Diante desse risco, vejo como essencial preparar uma estrutura de rendimentos que cubra os seus custos futuros, ou pelo menos parte deles. Além de se proteger dos riscos que eu levantei, você constrói algo muito valioso: liberdade de escolha. E só tem liberdade quem tem a chamada independência financeira, total ou parcial, que é o estágio em que a pessoa acumulou ativos suficientes para viver sem depender da renda do trabalho, o que te dá liberdade para trabalhar em formatos e assuntos que mais te interessam nas diferentes fases da vida.

Um bom planejamento precisa integrar diferentes variáveis: ganhar mais, gastar melhor (que é diferente de gastar menos) e investir bem, tudo isso com uma boa visão dos impactos tributários. O problema é que a grande maioria das pessoas ativas no trabalho dedicam quase toda a energia só à primeira parte: ganhar mais, crescer na empresa. É a mais importante, mas tem muita gente que ganha bem e não acumula patrimônio por não olhar as outras frentes.

 

3)      Empresários devem estudar e testar outras modalidades

O que deve fazer o empresário diante de uma mão de obra cada vez mais escassa, exigente, cheia de desejos e, ainda por cima, cada vez mais protegida pelas leis trabalhistas?

Vejo muitos empresários pensando da mesma forma de sempre: todo o trabalho precisa ser feito por profissionais contratados e 100% dedicados à empresa, afinal, sempre foi assim. Mas “sempre foi assim” não é um bom conselheiro de negócios.

O empresário deve se abrir e dedicar tempo a entender as suas possibilidades de automação. Máquinas, inteligência artificial são caminhos sem volta. Fazer pequenos testes, ter gente boa olhando para isso, ou olhar pessoalmente.

Outra possibilidade é contratar serviços sob demanda, que vejo enorme resistência pois o empresário quer controlar tudo. Em 2010, contratei pela primeira vez um concurso de design gráfico, desses em que você escreve um briefing, determina um prêmio ao vencedor e vai trabalhando com designers do mundo todo, até definir o ganhador. Esse tipo de serviço está em muitas áreas, é possível resolver muitos problemas sem times inteiramente dedicados.

Por fim, outra provocação a empresários é repensar o modelo de que precisa contratar pessoas em regime integral. Muita gente boa não está disposta a vender as 200 horas do mês, mas venderia 20, ou 40. Claro que há obstáculos legais a vencer, mas são transponíveis.


Provocações finais

Para encerrar, deixo algumas questões para sua reflexão.
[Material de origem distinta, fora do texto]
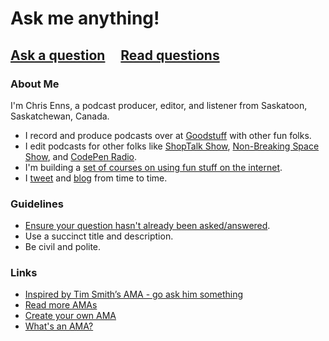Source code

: # Ask me anything!

## [Ask a question](../../issues/new) &nbsp;&nbsp;&nbsp; [Read questions](../../issues?q=is%3Aissue+is%3Aclosed+sort%3Aupdated-desc)

### About Me

I'm Chris Enns, a podcast producer, editor, and listener from Saskatoon, Saskatchewan, Canada.

* I record and produce podcasts over at [Goodstuff](http://goodstuff.fm) with other fun folks.
* I edit podcasts for other folks like [ShopTalk Show](http://shoptalkshow.com), [Non-Breaking Space Show](http://goodstuff.fm/nbsp), and [CodePen Radio](https://blog.codepen.io/radio/).
* I'm building a [set of courses on using fun stuff on the internet](https://courses.chrisenns.com).
* I [tweet](https://twitter.com/ichris) and [blog](http://www.chrisenns.com) from time to time.


### Guidelines

- [Ensure your question hasn't already been asked/answered](../../issues?q=is%3Aissue+is%3Aclosed+sort%3Aupdated-desc).
- Use a succinct title and description.
- Be civil and polite.

### Links

- [Inspired by Tim Smith’s AMA - go ask him something](https://github.com/smithtimmytim/ama)
- [Read more AMAs](https://github.com/sindresorhus/amas)
- [Create your own AMA](https://github.com/sindresorhus/amas/blob/master/create-ama.md)
- [What's an AMA?](https://en.wikipedia.org/wiki/Reddit#IAmA_and_AMA)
O artigo menciona que houve uma grande mudança no mercado de trabalho, mas o que de fato mudou: as pessoas estão com menos vontade de trabalhar, ou estão mais abertas e sentindo-se mais livres para assumir que trabalhar não é tão bom assim?


Por fim, essa era de ouro para os empregados é passageira ou veio para ficar? O Wall Street Journal fez essa pergunta para diferentes especialistas e não houve consenso.

Na minha visão, o impacto será altamente desigual. Quem desempenha funções de alto valor, valerá mais, e quem está no meio para baixo da pirâmide não deveria se empolgar com esse momento em que a lei da oferta e da procura está, de acordo com o artigo, na posição mais favorável aos empregados desde a década de 1950.


Na dúvida, não perca tempo tentando prever o futuro: cuide da sua carreira e do seu patrimônio!